##### Data for review #####
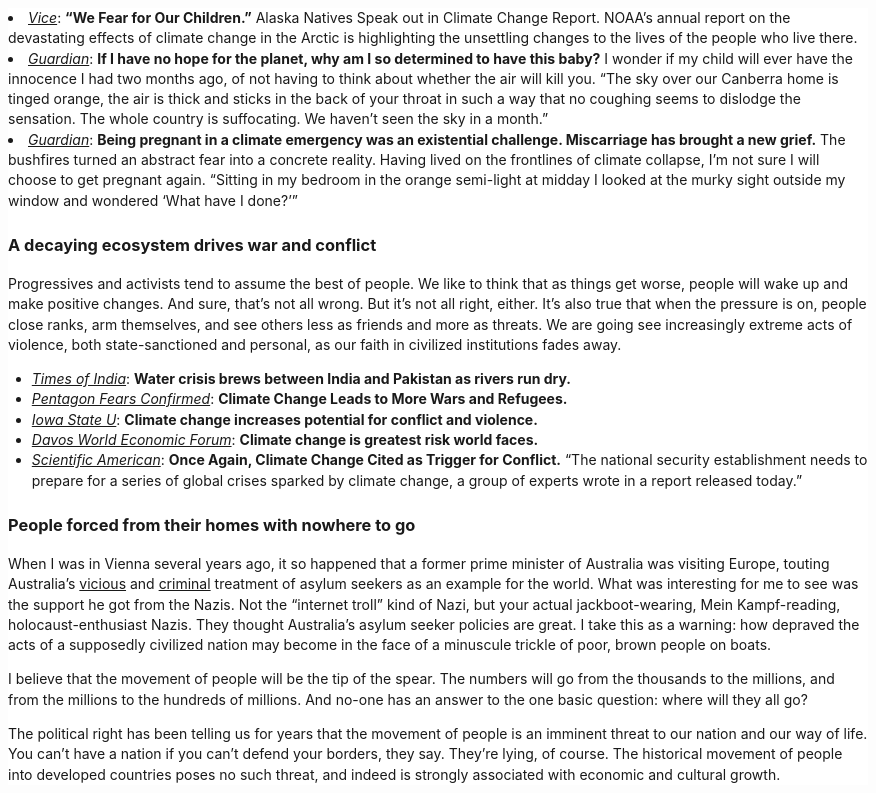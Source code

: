 <li><cite><a href="https://www.vice.com/en_us/article/qjdd4m/alaska-natives-speak-out-in-noaa-2019-arctic-report-card">Vice</a></cite>: <b>“We Fear for Our Children.”</b> Alaska Natives Speak out in Climate Change Report. NOAA’s annual report on the devastating effects of climate change in the Arctic is highlighting the unsettling changes to the lives of the people who live there.</li>
<li><cite><a href="https://www.theguardian.com/commentisfree/2019/dec/26/if-i-have-no-hope-for-the-planet-why-am-i-so-determined-to-have-this-baby">Guardian</a></cite>: <b>If I have no hope for the planet, why am I so determined to have this baby?</b> I wonder if my child will ever have the innocence I had two months ago, of not having to think about whether the air will kill you. “The sky over our Canberra home is tinged orange, the air is thick and sticks in the back of your throat in such a way that no coughing seems to dislodge the sensation. The whole country is suffocating. We haven’t seen the sky in a month.”</li>
<li><cite><a href="https://www.theguardian.com/commentisfree/2020/jan/10/being-pregnant-in-a-climate-emergency-was-an-existential-challenge-miscarriage-has-brought-a-new-grief">Guardian</a></cite>: <b>Being pregnant in a climate emergency was an existential challenge. Miscarriage has brought a new grief.</b> The bushfires turned an abstract fear into a concrete reality. Having lived on the frontlines of climate collapse, I’m not sure I will choose to get pregnant again. “Sitting in my bedroom in the orange semi-light at midday I looked at the murky sight outside my window and wondered ‘What have I done?’”</li>
</ul>
<h3 id="war-and-conflict">A decaying ecosystem drives war and conflict</h3>
<p>Progressives and activists tend to assume the best of people. We like to think that as things get worse, people will wake up and make positive changes. And sure, that’s not all wrong. But it’s not all right, either. It’s also true that when the pressure is on, people close ranks, arm themselves, and see others less as friends and more as threats. We are going see increasingly extreme acts of violence, both state-sanctioned and personal, as our faith in civilized institutions fades away.</p>
<ul class="loose-list">
<li><cite><a href="https://timesofindia.indiatimes.com/india/water-crisis-brews-between-india-and-pakistan-as-rivers-run-dry/articleshow/67703540.cms">Times of India</a></cite>: <b>Water crisis brews between India and Pakistan as rivers run dry.</b></li>
<li><cite><a href="https://www.bloomberg.com/news/articles/2019-01-23/pentagon-fears-confirmed-climate-change-leads-to-war-refugees">Pentagon Fears Confirmed</a></cite>: <b>Climate Change Leads to More Wars and Refugees.</b></li>
<li><cite><a href="https://www.news.iastate.edu/news/2019/02/13/climateconflict">Iowa State U</a></cite>: <b>Climate change increases potential for conflict and violence.</b></li>
<li><cite><a href="https://www.climatechangenews.com/2020/01/15/climate-change-tops-risks-for-world-in-2020-davos-report/">Davos World Economic Forum</a></cite>: <b>Climate change is greatest risk world faces.</b></li>
<li><cite><a href="https://www.scientificamerican.com/article/once-again-climate-change-cited-as-trigger-for-war/">Scientific American</a></cite>: <b>Once Again, Climate Change Cited as Trigger for Conflict.</b> “The national security establishment needs to prepare for a series of global crises sparked by climate change, a group of experts wrote in a report released today.”</li>
</ul>
<h3 id="displaced-people">People forced from their homes with nowhere to go</h3>
<p>When I was in Vienna several years ago, it so happened that a former prime minister of Australia was visiting Europe, touting Australia’s <a href="https://www.theguardian.com/film/2020/feb/20/cate-blanchett-on-australias-dislocated-politics-youre-living-in-a-system-thats-gone-mad">vicious</a> and <a href="https://www.theguardian.com/australia-news/2020/feb/15/australias-offshore-detention-is-unlawful-says-international-criminal-court-prosecutor">criminal</a> treatment of asylum seekers as an example for the world. What was interesting for me to see was the support he got from the Nazis. Not the “internet troll” kind of Nazi, but your actual jackboot-wearing, Mein Kampf-reading, holocaust-enthusiast Nazis. They thought Australia’s asylum seeker policies are great. I take this as a warning: how depraved the acts of a supposedly civilized nation may become in the face of a minuscule trickle of poor, brown people on boats.</p>
<p>I believe that the movement of people will be the tip of the spear. The numbers will go from the thousands to the millions, and from the millions to the hundreds of millions. And no-one has an answer to the one basic question: where will they all go? </p>
<p>The political right has been telling us for years that the movement of people is an imminent threat to our nation and our way of life. You can’t have a nation if you can’t defend your borders, they say. They’re lying, of course. The historical movement of people into developed countries poses no such threat, and indeed is strongly associated with economic and cultural growth.</p>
#####
■ **What needs to be done**
Only one thing is wanted here, an exact copy of the lines from the first line above through the line containing "who live there.</li>", minus any picture.

■ **Written response**
Source code

: <li><cite><a href="https://www.vice.com/en_us/article/qjdd4m/alaska-natives-speak-out-in-noaa-2019-arctic-report-card">Vice</a></cite>: <b>“We Fear for Our Children.”</b> Alaska Natives Speak out in Climate Change Report. NOAA’s annual report on the devastating effects of climate change in the Arctic is highlighting the unsettling changes to the lives of the people who live there.</li>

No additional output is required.